### TASK OBJECTIVE
Copy every line from the one containing "Rückblickend bedeutete sowohl" through the last line of the records below, both included, and nothing else.

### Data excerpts
== Segment start ==

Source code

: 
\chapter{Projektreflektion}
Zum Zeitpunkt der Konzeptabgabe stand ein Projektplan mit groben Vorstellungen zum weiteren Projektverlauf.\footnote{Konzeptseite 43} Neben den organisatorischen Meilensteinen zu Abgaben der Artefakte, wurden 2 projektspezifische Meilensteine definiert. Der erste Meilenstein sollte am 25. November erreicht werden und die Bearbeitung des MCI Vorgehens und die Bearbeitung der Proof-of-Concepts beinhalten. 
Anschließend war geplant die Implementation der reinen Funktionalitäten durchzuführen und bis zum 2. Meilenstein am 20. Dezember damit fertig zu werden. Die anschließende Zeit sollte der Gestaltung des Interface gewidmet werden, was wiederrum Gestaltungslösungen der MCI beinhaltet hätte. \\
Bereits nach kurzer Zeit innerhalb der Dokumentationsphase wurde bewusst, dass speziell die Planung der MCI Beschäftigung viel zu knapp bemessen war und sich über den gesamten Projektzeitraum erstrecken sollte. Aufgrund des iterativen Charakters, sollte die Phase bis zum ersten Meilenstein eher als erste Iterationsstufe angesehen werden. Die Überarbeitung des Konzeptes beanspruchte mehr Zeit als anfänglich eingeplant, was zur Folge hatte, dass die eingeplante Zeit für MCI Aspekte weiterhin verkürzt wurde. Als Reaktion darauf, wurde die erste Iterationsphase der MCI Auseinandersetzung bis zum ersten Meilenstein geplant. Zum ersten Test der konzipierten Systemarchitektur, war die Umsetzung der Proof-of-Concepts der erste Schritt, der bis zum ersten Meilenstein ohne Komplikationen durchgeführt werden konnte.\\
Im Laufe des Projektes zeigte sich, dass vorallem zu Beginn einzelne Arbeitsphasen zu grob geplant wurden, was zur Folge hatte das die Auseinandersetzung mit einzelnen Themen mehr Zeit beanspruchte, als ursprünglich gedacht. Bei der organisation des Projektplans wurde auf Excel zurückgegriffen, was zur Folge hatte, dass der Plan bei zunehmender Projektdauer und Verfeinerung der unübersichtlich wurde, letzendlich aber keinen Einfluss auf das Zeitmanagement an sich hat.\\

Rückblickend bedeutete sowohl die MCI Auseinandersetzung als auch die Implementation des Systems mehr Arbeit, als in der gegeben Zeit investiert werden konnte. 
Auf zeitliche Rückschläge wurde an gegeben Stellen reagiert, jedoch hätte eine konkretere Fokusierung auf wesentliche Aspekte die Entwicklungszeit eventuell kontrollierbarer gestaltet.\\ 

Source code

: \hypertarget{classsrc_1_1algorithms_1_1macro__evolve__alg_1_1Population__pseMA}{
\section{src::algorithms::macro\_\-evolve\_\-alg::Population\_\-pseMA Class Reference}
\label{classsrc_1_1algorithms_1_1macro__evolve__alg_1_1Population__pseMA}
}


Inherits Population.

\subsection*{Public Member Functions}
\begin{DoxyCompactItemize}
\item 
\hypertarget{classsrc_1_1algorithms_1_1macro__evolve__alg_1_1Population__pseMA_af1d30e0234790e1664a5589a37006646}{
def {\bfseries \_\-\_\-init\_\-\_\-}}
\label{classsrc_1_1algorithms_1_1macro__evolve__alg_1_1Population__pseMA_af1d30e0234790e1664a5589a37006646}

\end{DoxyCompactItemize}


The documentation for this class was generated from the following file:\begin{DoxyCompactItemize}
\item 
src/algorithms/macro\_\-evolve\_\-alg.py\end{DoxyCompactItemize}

== Segment end ==

### RESPONSE FOR THIS EXERCISE
Rückblickend bedeutete sowohl die MCI Auseinandersetzung als auch die Implementation des Systems mehr Arbeit, als in der gegeben Zeit investiert werden konnte. 
Auf zeitliche Rückschläge wurde an gegeben Stellen reagiert, jedoch hätte eine konkretere Fokusierung auf wesentliche Aspekte die Entwicklungszeit eventuell kontrollierbarer gestaltet.\\ 

Source code

: \hypertarget{classsrc_1_1algorithms_1_1macro__evolve__alg_1_1Population__pseMA}{
\section{src::algorithms::macro\_\-evolve\_\-alg::Population\_\-pseMA Class Reference}
\label{classsrc_1_1algorithms_1_1macro__evolve__alg_1_1Population__pseMA}
}


Inherits Population.

\subsection*{Public Member Functions}
\begin{DoxyCompactItemize}
\item 
\hypertarget{classsrc_1_1algorithms_1_1macro__evolve__alg_1_1Population__pseMA_af1d30e0234790e1664a5589a37006646}{
def {\bfseries \_\-\_\-init\_\-\_\-}}
\label{classsrc_1_1algorithms_1_1macro__evolve__alg_1_1Population__pseMA_af1d30e0234790e1664a5589a37006646}

\end{DoxyCompactItemize}


The documentation for this class was generated from the following file:\begin{DoxyCompactItemize}
\item 
src/algorithms/macro\_\-evolve\_\-alg.py\end{DoxyCompactItemize}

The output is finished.